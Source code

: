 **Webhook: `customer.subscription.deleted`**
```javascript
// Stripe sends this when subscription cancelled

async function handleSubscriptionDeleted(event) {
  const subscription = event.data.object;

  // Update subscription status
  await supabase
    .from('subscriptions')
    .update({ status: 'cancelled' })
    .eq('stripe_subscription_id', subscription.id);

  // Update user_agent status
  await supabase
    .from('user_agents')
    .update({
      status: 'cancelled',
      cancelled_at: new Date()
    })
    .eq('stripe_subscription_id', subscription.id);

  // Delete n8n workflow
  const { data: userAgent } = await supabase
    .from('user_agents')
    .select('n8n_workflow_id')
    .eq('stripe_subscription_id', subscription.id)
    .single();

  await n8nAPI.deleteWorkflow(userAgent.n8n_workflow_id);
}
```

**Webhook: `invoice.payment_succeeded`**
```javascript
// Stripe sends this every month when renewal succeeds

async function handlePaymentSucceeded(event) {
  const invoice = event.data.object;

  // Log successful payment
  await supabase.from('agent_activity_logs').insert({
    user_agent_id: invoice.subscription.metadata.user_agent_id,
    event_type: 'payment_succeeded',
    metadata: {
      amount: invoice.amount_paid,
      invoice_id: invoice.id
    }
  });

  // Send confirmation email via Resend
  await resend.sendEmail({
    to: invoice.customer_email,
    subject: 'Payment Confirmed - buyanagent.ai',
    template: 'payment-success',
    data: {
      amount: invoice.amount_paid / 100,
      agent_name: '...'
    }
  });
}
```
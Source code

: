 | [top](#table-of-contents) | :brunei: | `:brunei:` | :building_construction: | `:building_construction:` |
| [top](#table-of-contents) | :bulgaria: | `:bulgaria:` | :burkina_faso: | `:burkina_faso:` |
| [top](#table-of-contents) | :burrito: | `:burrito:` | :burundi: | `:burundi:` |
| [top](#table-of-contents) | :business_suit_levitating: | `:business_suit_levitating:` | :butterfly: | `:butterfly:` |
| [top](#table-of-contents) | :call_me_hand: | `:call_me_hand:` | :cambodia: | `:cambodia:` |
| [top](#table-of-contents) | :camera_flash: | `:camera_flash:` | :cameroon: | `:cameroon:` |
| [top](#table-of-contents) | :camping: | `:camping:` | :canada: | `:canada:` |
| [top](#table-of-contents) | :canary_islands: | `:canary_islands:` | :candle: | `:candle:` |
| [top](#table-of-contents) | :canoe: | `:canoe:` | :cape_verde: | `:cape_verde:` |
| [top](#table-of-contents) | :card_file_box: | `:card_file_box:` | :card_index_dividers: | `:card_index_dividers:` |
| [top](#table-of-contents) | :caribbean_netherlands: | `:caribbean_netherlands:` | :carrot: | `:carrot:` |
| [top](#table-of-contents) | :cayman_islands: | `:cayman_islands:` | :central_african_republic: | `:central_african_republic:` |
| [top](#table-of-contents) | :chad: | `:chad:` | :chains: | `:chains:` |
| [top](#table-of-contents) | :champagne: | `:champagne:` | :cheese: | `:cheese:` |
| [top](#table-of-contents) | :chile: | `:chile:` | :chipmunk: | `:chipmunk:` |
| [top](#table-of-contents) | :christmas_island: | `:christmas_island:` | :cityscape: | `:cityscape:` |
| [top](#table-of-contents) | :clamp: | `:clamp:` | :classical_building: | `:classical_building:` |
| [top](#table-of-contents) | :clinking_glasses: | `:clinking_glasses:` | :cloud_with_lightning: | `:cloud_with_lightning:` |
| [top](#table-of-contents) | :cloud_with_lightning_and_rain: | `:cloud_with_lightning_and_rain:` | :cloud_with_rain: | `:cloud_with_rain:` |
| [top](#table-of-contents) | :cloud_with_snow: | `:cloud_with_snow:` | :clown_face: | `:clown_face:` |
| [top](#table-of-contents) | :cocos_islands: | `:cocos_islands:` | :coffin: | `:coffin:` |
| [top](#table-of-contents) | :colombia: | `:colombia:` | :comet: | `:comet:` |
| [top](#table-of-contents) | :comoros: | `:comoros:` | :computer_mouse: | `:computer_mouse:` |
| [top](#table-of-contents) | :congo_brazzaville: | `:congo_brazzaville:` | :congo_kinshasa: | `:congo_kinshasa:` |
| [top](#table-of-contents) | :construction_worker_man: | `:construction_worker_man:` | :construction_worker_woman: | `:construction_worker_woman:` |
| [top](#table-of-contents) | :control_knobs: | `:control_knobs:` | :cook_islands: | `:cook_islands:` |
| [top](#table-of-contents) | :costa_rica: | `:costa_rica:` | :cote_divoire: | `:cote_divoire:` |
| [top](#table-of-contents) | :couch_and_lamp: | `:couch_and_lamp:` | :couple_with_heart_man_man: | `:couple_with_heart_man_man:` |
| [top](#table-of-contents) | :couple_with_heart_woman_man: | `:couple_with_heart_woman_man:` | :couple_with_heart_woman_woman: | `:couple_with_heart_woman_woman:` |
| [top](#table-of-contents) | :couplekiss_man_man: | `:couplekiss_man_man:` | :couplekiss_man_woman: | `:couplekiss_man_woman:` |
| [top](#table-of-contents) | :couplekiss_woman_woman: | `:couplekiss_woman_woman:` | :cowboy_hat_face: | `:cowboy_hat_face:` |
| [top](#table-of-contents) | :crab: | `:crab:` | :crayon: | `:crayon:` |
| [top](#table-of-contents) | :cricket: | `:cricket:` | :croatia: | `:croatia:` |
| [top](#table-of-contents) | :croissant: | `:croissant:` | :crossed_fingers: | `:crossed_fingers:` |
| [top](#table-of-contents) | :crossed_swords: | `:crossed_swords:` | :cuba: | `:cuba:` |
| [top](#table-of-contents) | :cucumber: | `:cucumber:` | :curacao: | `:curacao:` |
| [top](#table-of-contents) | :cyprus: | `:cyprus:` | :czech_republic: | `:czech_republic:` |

== == ==

▶ _Exercise_
Check each line in the entries above for the string "userAgent", then give the number of matching lines alone.

▶ _Answer to this task_
2